On Working For The Manchester Guardian
Constantine was living in Nelson and he told me to come and do my writing there. I went to see Lancashire play, wrote an article and sent it to the Manchester Guardian, whereupon the Guardian asked me to come and see them. They told me that I had a job with them the following summer if I was interested. I said yes. Before I knew where I was I had gotten a job working for the guardian, and I worked for them for years. Constantine was the professional for Nelson, a town in Lancashire. There was a league in which the two Constantines played. Writing for the Manchester Guardian was quite a job in those days.
On South Africa:
The regime is bound to be broken up.
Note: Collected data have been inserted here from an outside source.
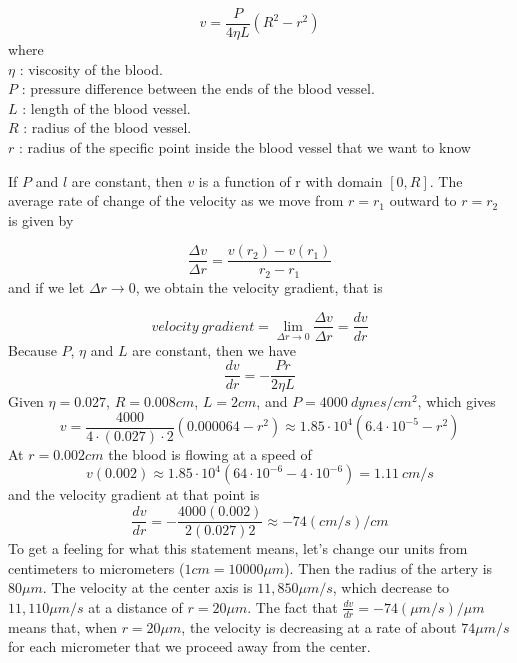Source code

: \begin{equation}
	\label{eq:5}
	v = \frac{P}{4 \eta L}(R^2 - r^2)
\end{equation}
where\\
$\eta$ : viscosity of the blood.\\
$P$    : pressure difference between the ends of the blood vessel.\\
$L$    : length of the blood vessel.\\
$R$    : radius of the blood vessel.\\
$r$    : radius of the specific point inside the blood vessel that we want to know

\begin{flushleft}
If $P$ and $l$ are constant, then $v$ is a function of r with domain $[0, R]$. The average rate of change of the velocity as we move from $r=r_1$ outward to $r = r_2$ is given by
\end{flushleft}
$$
\frac{\Delta v}{\Delta r} = \frac{v(r_2) - v(r_1)}{r_2 - r_1}
$$
and if we let $\Delta r \rightarrow 0$, we obtain the velocity gradient, that is

\begin{equation}
	\label{eq:6}
	velocity\ gradient = \lim_{\Delta r \to 0} \frac{\Delta v}{\Delta r} = \frac{dv}{dr}
\end{equation}
Because $P$, $\eta$ and $L$ are constant, then we have
$$
	\frac{dv}{dr} = - \frac{Pr}{2 \eta L}
$$
Given $\eta=0.027$, $R=0.008cm$, $L=2cm$, and $P=4000 \ dynes/cm^2$, which gives
$$
    v = \frac{4000}{4\cdot(0.027)\cdot2} (0.000064 - r^2) \approx 1.85 \cdot 10^4(6.4 \cdot 10^{-5} - r^2)
$$
At $r=0.002cm$ the blood is flowing at a speed of
$$
    v(0.002) \approx 1.85 \cdot 10^4 (64 \cdot 10^{-6} - 4 \cdot 10^{-6}) = 1.11\ cm/s
$$
and the velocity gradient at that point is
$$
    \frac{dv}{dr}=-\frac{4000(0.002)}{2(0.027)2} \approx -74 (cm/s)/cm
$$
To get a feeling for what this statement means, let’s change our units from centimeters to micrometers ($1cm=10000 \mu m$). Then the radius of the artery is $80 \mu m$. The velocity at the center axis is $11,850 \mu m/s$, which decrease to $11,110 \mu m/s$ at a distance of $r=20 \mu m$. The fact that $\frac{dv}{dr}=-74(\mu m/s)/\mu m$ means that, when $r=20\mu m$, the velocity is decreasing at a rate of about $74\mu m/s$ for each micrometer that we proceed away from the center.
There is no question about that . One reason is that the South African Black is the most highly developed Black in Africa. And he has a peculiar characteristic. Not only is he a master of Western languages - Europeans have been there for over 300 years - but he has retained his own African languages. And I have met quite a number of Black and white (South Africans) revolutionaries and those who more or less will accommodate themselves to the regime and all of them agree that what exists in South Africa cannot continue. It's bound to stop soon.